WASHINGTON: US president Donald Trump’s sudden pull-out from a crucial nuclear deal with Iran has received a cautious response from India, which has much riding on a peaceful resolution of the issue. As the five other nations involved in the deal rushed to salvage the situation, the foreign ministry emphasised on the need to resolve the matter with “dialogue and diplomacy”.
“India has always maintained that the Iranian nuclear issue should be resolved peacefully through dialogue and diplomacy by respecting Iran’s right to peaceful uses of nuclear energy as also the international community’s strong interest in the exclusively peaceful nature of Iran’s nuclear programme,” External Affairs Ministry spokesperson said.
Donald Trump warned Iran of “very severe” consequences should the country restart nuclear activities that were halted as part of the 2015 accord that the U.S. president abandoned on Tuesday.
“I would advise Iran not to start their nuclear program,“I would advise them very strongly. If they do, there will be very severe consequence.”
Trump announced Tuesday that the U.S. would exit the accord aimed at curbing the Islamic Republic’s nuclear program and reinstate financial sanctions on the country. The move was criticized by key allies, including France, Germany and the U.K., who are parties to the accord and lobbied Trump in recent weeks to remain in it.
The European Union hopes to preserve the deal without the U.S. Germany, France and the U.K. all said they’d stick to their commitments. Iran’s Supreme Leader Ayatollah Ali Khamenei said he wants to see them deliver.

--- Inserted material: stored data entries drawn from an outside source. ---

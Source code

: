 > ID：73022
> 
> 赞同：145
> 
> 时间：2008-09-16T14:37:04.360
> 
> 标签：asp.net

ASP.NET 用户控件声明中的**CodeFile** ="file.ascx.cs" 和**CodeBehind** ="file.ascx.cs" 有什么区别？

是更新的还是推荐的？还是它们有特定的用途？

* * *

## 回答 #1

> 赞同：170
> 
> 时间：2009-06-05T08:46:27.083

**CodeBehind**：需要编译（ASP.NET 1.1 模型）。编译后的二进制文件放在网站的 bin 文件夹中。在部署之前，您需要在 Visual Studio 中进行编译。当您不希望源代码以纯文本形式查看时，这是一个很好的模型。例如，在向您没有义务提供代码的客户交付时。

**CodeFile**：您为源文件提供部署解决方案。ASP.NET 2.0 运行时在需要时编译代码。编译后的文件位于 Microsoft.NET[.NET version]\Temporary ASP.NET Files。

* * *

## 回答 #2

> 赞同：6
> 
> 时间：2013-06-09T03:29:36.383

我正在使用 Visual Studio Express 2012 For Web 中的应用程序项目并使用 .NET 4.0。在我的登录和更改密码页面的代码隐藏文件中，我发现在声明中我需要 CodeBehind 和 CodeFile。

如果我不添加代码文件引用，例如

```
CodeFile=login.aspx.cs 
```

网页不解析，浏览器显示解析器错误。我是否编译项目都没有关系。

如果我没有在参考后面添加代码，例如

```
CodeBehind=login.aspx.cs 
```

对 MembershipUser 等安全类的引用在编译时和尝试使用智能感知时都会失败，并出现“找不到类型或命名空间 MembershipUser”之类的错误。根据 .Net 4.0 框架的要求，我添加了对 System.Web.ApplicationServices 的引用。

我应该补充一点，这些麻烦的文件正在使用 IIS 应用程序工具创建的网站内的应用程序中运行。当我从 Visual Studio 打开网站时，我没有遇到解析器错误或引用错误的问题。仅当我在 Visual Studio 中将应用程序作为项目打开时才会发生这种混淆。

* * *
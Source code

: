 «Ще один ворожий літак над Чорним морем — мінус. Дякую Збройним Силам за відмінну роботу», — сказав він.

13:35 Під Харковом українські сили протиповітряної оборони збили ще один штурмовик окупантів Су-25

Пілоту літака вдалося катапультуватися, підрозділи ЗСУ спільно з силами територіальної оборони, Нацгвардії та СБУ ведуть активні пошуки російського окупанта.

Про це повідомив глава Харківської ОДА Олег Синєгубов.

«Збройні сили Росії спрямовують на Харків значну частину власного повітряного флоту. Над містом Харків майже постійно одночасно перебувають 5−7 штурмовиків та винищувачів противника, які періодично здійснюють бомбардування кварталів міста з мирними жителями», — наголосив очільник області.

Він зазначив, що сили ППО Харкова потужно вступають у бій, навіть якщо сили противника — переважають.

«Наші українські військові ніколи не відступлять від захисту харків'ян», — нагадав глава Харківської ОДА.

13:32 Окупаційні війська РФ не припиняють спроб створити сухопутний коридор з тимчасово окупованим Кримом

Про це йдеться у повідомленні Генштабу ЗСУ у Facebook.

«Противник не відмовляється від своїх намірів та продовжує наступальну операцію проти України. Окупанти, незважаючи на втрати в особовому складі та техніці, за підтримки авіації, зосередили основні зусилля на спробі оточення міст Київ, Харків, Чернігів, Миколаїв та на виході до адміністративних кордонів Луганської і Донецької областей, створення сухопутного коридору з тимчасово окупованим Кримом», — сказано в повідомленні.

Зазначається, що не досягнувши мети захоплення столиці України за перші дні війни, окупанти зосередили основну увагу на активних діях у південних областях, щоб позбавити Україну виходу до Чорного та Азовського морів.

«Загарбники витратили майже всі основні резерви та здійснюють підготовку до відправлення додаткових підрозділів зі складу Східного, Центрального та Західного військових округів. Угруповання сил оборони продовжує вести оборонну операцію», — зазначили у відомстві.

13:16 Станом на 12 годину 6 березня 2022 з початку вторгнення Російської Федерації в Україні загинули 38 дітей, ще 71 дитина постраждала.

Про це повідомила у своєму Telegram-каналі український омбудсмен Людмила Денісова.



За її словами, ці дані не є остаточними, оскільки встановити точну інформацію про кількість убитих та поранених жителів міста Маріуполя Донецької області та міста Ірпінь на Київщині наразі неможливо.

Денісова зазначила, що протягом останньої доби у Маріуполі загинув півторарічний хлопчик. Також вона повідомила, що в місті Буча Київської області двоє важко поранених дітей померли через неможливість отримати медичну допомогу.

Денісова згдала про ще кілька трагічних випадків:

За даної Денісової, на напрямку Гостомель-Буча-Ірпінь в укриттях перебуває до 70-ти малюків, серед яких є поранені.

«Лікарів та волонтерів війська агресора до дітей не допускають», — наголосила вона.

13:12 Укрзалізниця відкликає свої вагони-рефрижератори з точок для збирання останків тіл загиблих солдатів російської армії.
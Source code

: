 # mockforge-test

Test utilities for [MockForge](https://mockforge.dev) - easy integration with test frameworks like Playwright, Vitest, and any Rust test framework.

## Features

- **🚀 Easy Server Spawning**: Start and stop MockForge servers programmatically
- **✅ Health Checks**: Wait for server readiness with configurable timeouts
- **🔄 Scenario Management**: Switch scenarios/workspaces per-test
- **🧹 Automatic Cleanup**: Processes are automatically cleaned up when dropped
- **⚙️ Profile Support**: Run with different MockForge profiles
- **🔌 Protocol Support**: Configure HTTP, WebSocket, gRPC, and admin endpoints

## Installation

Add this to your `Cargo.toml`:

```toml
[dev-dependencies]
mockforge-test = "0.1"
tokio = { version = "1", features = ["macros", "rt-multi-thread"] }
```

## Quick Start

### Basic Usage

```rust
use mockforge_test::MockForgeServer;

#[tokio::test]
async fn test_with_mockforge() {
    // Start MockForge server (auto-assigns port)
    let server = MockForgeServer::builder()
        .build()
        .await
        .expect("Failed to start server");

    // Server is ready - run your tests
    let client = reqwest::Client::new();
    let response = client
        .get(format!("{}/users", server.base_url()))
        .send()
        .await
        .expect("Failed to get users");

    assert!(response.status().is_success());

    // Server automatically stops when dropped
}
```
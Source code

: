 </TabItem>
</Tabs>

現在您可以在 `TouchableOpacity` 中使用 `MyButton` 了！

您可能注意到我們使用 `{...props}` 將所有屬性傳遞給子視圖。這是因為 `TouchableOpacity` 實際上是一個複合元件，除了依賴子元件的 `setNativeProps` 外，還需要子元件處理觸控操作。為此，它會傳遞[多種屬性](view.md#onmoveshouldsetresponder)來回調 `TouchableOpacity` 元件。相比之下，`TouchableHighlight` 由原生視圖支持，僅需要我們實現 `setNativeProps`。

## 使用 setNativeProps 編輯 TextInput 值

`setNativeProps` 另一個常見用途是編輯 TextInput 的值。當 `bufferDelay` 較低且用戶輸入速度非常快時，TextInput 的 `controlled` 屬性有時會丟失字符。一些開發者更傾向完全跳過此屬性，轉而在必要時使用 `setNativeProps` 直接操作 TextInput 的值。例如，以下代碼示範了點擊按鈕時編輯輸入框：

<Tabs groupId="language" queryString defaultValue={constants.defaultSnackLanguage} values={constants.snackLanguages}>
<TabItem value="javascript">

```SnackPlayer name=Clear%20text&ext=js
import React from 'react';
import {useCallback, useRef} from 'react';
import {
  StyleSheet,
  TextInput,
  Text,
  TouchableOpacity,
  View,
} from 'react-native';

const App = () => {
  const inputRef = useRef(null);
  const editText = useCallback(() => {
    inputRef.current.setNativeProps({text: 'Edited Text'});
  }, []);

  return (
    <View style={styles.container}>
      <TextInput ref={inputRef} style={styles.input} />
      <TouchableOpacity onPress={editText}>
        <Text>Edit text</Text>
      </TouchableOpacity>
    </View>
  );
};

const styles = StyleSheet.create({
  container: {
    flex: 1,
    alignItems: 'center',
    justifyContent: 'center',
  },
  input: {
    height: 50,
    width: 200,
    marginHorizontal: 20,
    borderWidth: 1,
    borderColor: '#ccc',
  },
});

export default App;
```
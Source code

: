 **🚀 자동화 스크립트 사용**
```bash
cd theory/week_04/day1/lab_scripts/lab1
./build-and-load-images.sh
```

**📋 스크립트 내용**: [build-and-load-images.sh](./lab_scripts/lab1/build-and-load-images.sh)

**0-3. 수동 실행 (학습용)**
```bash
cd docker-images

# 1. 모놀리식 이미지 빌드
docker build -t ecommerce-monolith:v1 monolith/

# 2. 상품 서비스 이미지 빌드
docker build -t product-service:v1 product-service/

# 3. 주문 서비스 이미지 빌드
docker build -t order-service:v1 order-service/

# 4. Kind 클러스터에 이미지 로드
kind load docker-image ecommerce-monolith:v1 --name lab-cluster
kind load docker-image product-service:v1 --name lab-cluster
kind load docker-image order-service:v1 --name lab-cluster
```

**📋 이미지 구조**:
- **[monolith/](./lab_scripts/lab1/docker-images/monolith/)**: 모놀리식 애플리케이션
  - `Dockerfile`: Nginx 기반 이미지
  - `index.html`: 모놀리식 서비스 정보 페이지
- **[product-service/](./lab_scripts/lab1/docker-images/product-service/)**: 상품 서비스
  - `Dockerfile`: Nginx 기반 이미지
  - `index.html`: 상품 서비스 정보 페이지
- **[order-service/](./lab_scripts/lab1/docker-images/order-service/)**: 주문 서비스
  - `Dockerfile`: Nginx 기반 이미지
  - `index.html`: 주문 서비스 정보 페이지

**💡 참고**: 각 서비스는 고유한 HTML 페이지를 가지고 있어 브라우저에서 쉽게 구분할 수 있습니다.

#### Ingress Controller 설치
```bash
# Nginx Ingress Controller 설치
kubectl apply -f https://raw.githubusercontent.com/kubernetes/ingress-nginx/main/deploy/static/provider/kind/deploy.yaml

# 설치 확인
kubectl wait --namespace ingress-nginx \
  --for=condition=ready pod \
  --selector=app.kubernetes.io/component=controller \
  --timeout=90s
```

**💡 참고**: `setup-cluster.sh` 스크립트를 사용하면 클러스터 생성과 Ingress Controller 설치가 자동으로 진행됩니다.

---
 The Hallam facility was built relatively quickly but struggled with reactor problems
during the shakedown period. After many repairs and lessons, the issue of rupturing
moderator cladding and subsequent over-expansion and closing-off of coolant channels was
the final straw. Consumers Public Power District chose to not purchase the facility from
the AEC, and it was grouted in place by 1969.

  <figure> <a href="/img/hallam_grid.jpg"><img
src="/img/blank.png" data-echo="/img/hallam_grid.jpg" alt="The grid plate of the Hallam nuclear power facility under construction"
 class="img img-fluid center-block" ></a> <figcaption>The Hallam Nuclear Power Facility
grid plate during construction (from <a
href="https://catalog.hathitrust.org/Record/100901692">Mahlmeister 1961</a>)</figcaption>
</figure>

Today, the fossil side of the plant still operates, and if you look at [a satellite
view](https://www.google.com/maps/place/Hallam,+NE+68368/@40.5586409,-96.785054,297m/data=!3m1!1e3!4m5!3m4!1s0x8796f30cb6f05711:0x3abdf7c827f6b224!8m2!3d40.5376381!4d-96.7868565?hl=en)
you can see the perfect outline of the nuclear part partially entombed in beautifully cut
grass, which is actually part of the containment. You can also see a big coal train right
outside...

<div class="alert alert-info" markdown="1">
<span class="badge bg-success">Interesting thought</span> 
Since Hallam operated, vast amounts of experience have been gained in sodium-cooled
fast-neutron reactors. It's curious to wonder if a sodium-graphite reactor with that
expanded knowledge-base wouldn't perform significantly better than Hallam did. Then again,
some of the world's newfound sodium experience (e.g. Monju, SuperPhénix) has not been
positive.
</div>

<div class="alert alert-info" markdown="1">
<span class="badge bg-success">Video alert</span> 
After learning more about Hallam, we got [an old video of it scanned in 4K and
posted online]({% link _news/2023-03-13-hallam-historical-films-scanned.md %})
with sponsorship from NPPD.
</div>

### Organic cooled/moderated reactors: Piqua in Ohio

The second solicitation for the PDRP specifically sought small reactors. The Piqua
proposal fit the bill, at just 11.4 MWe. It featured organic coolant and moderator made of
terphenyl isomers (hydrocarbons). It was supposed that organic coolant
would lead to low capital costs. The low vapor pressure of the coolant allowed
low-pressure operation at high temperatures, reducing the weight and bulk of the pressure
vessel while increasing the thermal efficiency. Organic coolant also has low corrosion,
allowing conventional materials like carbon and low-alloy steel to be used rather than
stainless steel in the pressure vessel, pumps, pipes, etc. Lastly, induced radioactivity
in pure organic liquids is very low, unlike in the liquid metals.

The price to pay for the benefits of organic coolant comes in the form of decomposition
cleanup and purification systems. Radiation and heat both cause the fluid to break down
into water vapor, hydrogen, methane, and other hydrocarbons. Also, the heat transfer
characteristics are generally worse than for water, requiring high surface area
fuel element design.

“I don’t trust these three countries either,” Khamenei said on his website. “If you want to have a deal, we need practical guarantees otherwise they will do the same as the U.S. If they can’t give definitive guarantees, it won’t be possible to continue.”
It’s not clear whether the EU and Russia and China, the other parties to the accord, will be able to ensure Iran receives the deal’s promised economic benefits. The prospect of free access to international oil markets and accelerating flows of trade and investment were among the carrots that persuaded the Islamic Republic’s leaders to sign up to an agreement capping its nuclear program.
The U.S. exit from the deal throws billions of dollars of planned European investments into disarray. President Hassan Rouhani said Iran will push to make the deal work but may increase uranium enrichment if the European efforts don’t yield tangible results.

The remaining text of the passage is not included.